Representatives of the island’s Government Development Bank (BGF) have been meeting for months with holders of Puerto Rico’s multi-billion dollar debt, floating several ideas, including an overall restructuring for all debt holders, but nothing has been agreed to yet. The island government has also been lobbying for authority to file Chapter 9 bankruptcy as another mechanism to restructure its debt. The island is facing several large debt payments, including $422 million on May 1st and $2 billion on July 1st, and the BGF has just $562 million in cash-on-hand. Several bond holders on April 4th sued the bank, seeking an injunction against the bank’s payments to other creditors and alleging that the bank favors some creditors over others, which the bank denies. BGF says it will fight the lawsuit, but calls it “further evidence of the price we all pay for congressional inaction.”
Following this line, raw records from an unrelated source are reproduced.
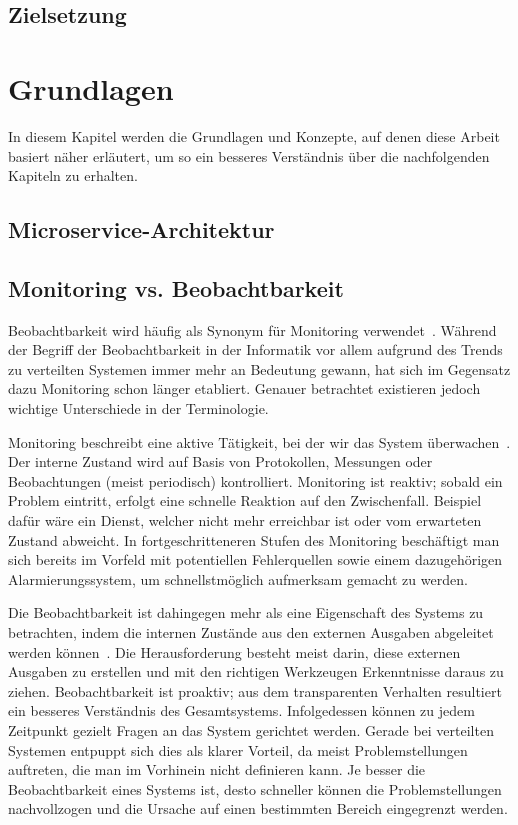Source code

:\documentclass[a4paper,12p]{article}
\begin{document}
\subsection{Zielsetzung}

\section{Grundlagen}
In diesem Kapitel werden die Grundlagen und Konzepte, auf denen diese Arbeit basiert näher erläutert, um so ein besseres Verständnis über die nachfolgenden Kapiteln zu erhalten.

\subsection{Microservice-Architektur}


\subsection{Monitoring vs. Beobachtbarkeit}

Beobachtbarkeit wird häufig als Synonym für Monitoring verwendet~\cite{Hadfield2022}. Während der Begriff der Beobachtbarkeit in der Informatik vor allem aufgrund des Trends zu verteilten Systemen immer mehr an Bedeutung gewann, hat sich im Gegensatz dazu Monitoring schon länger etabliert. Genauer betrachtet existieren jedoch wichtige Unterschiede in der Terminologie.

Monitoring beschreibt eine aktive Tätigkeit, bei der wir das System überwachen~\cite[p.~310]{Newman2021}. Der interne Zustand wird auf Basis von Protokollen, Messungen oder Beobachtungen (meist periodisch) kontrolliert. Monitoring ist reaktiv; sobald ein Problem eintritt, erfolgt eine schnelle Reaktion auf den Zwischenfall. Beispiel dafür wäre ein Dienst, welcher nicht mehr erreichbar ist oder vom erwarteten Zustand abweicht. In fortgeschritteneren Stufen des Monitoring beschäftigt man sich bereits im Vorfeld mit potentiellen Fehlerquellen sowie einem dazugehörigen Alarmierungssystem, um schnellstmöglich aufmerksam gemacht zu werden.

Die Beobachtbarkeit ist dahingegen mehr als eine Eigenschaft des Systems zu betrachten, indem die internen Zustände aus den externen Ausgaben abgeleitet werden können~\cite[p.~309]{Newman2021}. Die Herausforderung besteht meist darin, diese externen Ausgaben zu erstellen und mit den richtigen Werkzeugen Erkenntnisse daraus zu ziehen. Beobachtbarkeit ist proaktiv; aus dem transparenten Verhalten resultiert ein besseres Verständnis des Gesamtsystems. Infolgedessen können zu jedem Zeitpunkt gezielt Fragen an das System gerichtet werden. Gerade bei verteilten Systemen entpuppt sich dies als klarer Vorteil, da meist Problemstellungen auftreten, die man im Vorhinein nicht definieren kann. Je besser die Beobachtbarkeit eines Systems ist, desto schneller können die Problemstellungen nachvollzogen und die Ursache auf einen bestimmten Bereich eingegrenzt werden.
\end{document}
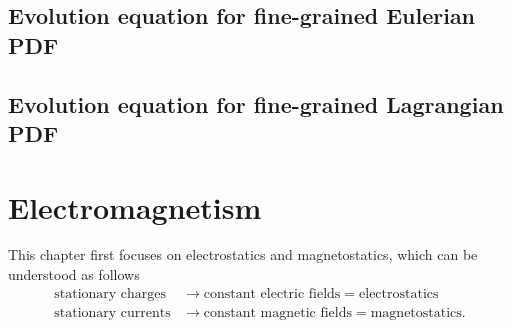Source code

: \documentclass[a4paper,11pt]{report}
\begin{document}
\section{Evolution equation for fine-grained Eulerian PDF}

\section{Evolution equation for fine-grained Lagrangian PDF}

\chapter{Electromagnetism}
This chapter first focuses on electrostatics and magnetostatics, which can be understood as follows
\begin{align}
    \text{stationary charges} &\to \text{constant electric fields} = \text{electrostatics} \nonumber \\
    \text{stationary currents} &\to \text{constant magnetic fields} = \text{magnetostatics} .
\end{align}

\end{document}
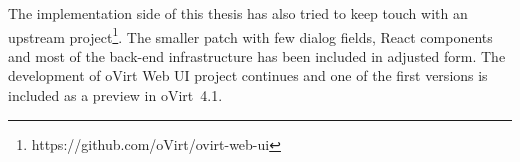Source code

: The implementation side of this thesis has also tried to keep touch with an upstream project\footnote{https://github.com/oVirt/ovirt-web-ui}. The smaller patch with few dialog fields, React components and most of the back-end infrastructure has been included in adjusted form. The development of oVirt Web UI project continues and one of the first versions is included as a preview in oVirt~4.1.


 
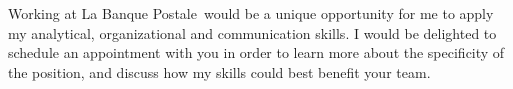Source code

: \documentclass[11pt, a4paper]{awesome-cv}
\newcommand{\company}{La Banque Postale}
\begin{document}
\begin{cvletter}
Working at \company~would be a unique opportunity for me to apply my analytical, organizational and communication skills.  
I would be delighted to schedule an appointment with you in order to learn more about the specificity of the position, and discuss how my skills could best benefit your team. 
\end{cvletter}


\makeletterclosing
\end{document}
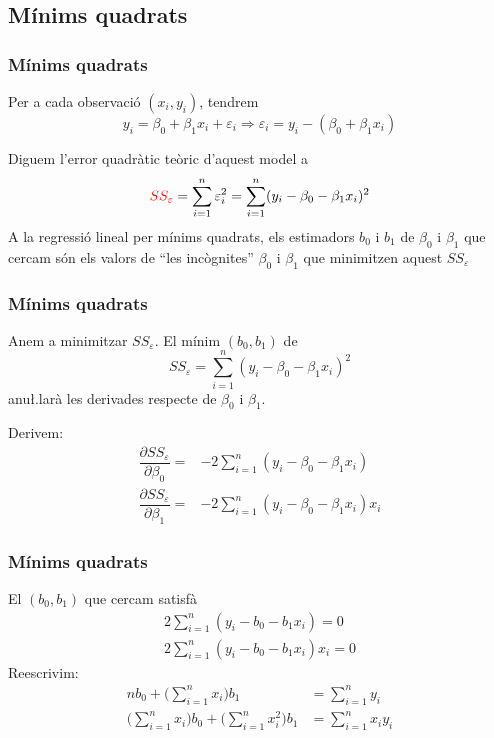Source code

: \documentclass[12pt,t]{beamer}
\newcommand{\red}[1]{\textcolor{red}{#1}}
\renewcommand{\emph}[1]{{\color{red}#1}}
\theoremstyle{plain}
\theoremstyle{definition}
\begin{document}
\subsection{Mínims quadrats}

\begin{frame}
\frametitle{Mínims quadrats}

Per a cada observació $(x_i,y_i)$, tendrem
$$
y_i=\beta_0+\beta_1 x_i+ \varepsilon_i\Rightarrow \varepsilon_i=y_i-(\beta_0+\beta_1 x_i)
$$
\smallskip

Diguem l'\emph{error quadràtic teòric} d'aquest model a
$$
\red{SS_\varepsilon}=\sum_{i=1}^n \varepsilon_i^2=\sum_{i=1}^n (y_i-\beta_0-\beta_1 x_i)^2
$$
A la \emph{regressió lineal per mínims quadrats}, els estimadors $b_0$ i $b_1$ de $\beta_0$ i $\beta_1$ que cercam són els valors de ``les incògnites''  $\beta_0$ i $\beta_1$ que minimitzen aquest  $SS_\varepsilon$
\end{frame}

\begin{frame}
\frametitle{Mínims quadrats}
Anem a minimitzar $SS_\varepsilon$. El mínim $(b_0,b_1)$ de
$$
SS_\varepsilon=\sum_{i=1}^n (y_i-\beta_0-\beta_1 x_i)^2
$$
anu\l.larà les derivades respecte de $\beta_0$ i $\beta_1$.
\medskip

Derivem:
$$
\begin{array}{ll}
\dfrac{\partial SS_\varepsilon}{\partial \beta_0}=&-2\sum\limits_{i=1}^n (y_i -\beta_0-\beta_1 x_i)\\[2ex]
\dfrac{\partial SS_\varepsilon}{\partial \beta_1}=&-2\sum\limits_{i=1}^n (y_i -\beta_0-\beta_1 x_i) x_i 
\end{array}
$$
\end{frame}

\begin{frame}
\frametitle{Mínims quadrats}
El $(b_0,b_1)$ que cercam satisfà
$$
\begin{array}{l}
2\sum\limits_{i=1}^n (y_i -b_0-b_1 x_i)=0\\[2ex]
2\sum\limits_{i=1}^n (y_i -b_0-b_1 x_i) x_i =0
\end{array}
$$
Reescrivim:
$$
\begin{array}{rl}
n b_0 + \Big(\sum\limits_{i=1}^n x_i\Big) b_1 & =\sum\limits_{i=1}^n y_i\\[1ex]
\Big(\sum\limits_{i=1}^n x_i\Big) b_0 + \Big(\sum\limits_{i=1}^n x_i^2\Big) b_1 &=\sum\limits_{i=1}^n x_iy_i
\end{array}
$$
\end{frame}
\end{document}
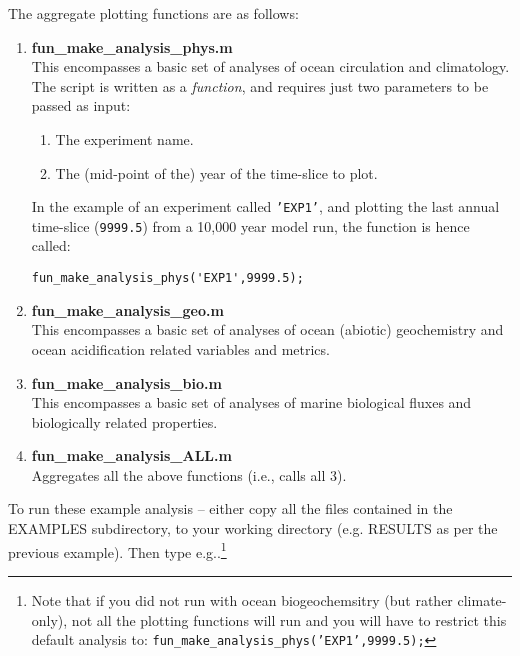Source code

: \documentclass[11pt,fleqn]{book} %
\begin{document}
The aggregate plotting functions are as follows:

\begin{enumerate}[noitemsep]

\vspace{1pt}
\item \footnotesize\textbf{\textsf{fun\_make\_analysis\_phys.m}}\normalsize \\This encompasses a basic set of analyses of ocean circulation and climatology.
\\The script is written as a \textit{function}, and requires just two parameters to be passed as input:
\begin{enumerate}[noitemsep]
\setlength{\itemindent}{.2in}
\item The experiment name.
\item The (mid-point of the) year of the time-slice to plot.
\end{enumerate}
In the example of an experiment called \texttt{'EXP1'}, and plotting the last annual time-slice (\texttt{9999.5}) from a 10,000 year model run, the function is hence called:
\vspace{-2pt}\begin{verbatim}
fun_make_analysis_phys('EXP1',9999.5);
\end{verbatim}\vspace{-2pt}

\vspace{1pt}
\item \footnotesize\textbf{\textsf{fun\_make\_analysis\_geo.m}}\normalsize \\This encompasses a basic set of analyses of ocean (abiotic) geochemistry and ocean acidification related variables and metrics.

\vspace{1pt}
\item \footnotesize\textbf{\textsf{fun\_make\_analysis\_bio.m}}\normalsize \\This encompasses a basic set of analyses of marine biological fluxes and biologically related properties.

\vspace{1pt}
\item \footnotesize\textbf{\textsf{fun\_make\_analysis\_ALL.m}}\normalsize
\\Aggregates all the above functions (i.e., calls all 3).
\end{enumerate}

\vspace{2pt}
To run these example analysis -- either copy all the files contained in the \footnotesize\textsf{EXAMPLES }\normalsize subdirectory, to your working directory (e.g. \footnotesize\textsf{RESULTS }\normalsize as per the previous example). Then type e.g..\footnote{Note that if you did not run with ocean biogeochemsitry (but rather climate-only), not all the plotting functions will run and you will have to restrict this default analysis to: \texttt{fun\_make\_analysis\_phys('EXP1',9999.5);}}
\end{document}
Island legislators and government officials aren’t the only ones lobbing harsh criticism at the congressional proposal; it is also being batted down by all sides of the political spectrum here in the states. “This process that they’re proposing is completely undemocratic. It ignores the rights of 3.5 million Puerto Ricans on the island who are American citizens,” says Carlos Mercader, a lawyer from Puerto Rico who is Executive Director of the advocacy group Latino Partnership for Conservative Principles, which calls the committee’s handiwork “colonialism in its purest form.”
“What Congress needs to do is help with talks between the island and its creditors so that a voluntary agreement can be reached. But this proposal is not the way to go,” says Mercader.
“In Congress, the prescription for Puerto Rico’s financial problems is a new layer of colonial oversight from Washington through a control board. Puerto Rico’s problems stem from too much of the power to determine her destiny residing in Washington, a far-off Capitol,” says Rep. Luis Gutiérrez (D-Ill.), a native of Puerto Rico. “This control board proposal just adds to those vast powers and with little transparency or authentic involvement by the Puerto Rican people.”
The Center for Individual Freedom, a conservative group based in Alexandria, VA has been running a television ad in the Washington area opposing the congressional move, calling it “a bailout on the backs of savers on seniors.”
Meanwhile, as all this swirls around, island residents say they are worried. “In fact we are all very worried. I know Congress had to do something, but this draft proposal is too drastic. It’s going backwards,” says Charlyn Gaztambide Janer, a public relations specialist in San Juan. “We are all very scared and mad. We feel like the U.S. Congress is overreacting to what is happening on the island and we worry about what will happen.”
A poll conducted among island residents by Puerto Rico’s largest daily, El Nuevo Día, found that a majority – 52 percent – feel that the situation on the island is “very bad,” an increase from 46 percent three years ago. Nearly half – 46 percent – say they are “economically worse off” this year compared to last year, with most saying they will be either in the same economic straits or even more worse off next year. An overwhelming majority – 73 percent – said that things on the island are going in the wrong direction, with most saying they are either somewhat unsatisfied or very dissatisfied with their current economic situation.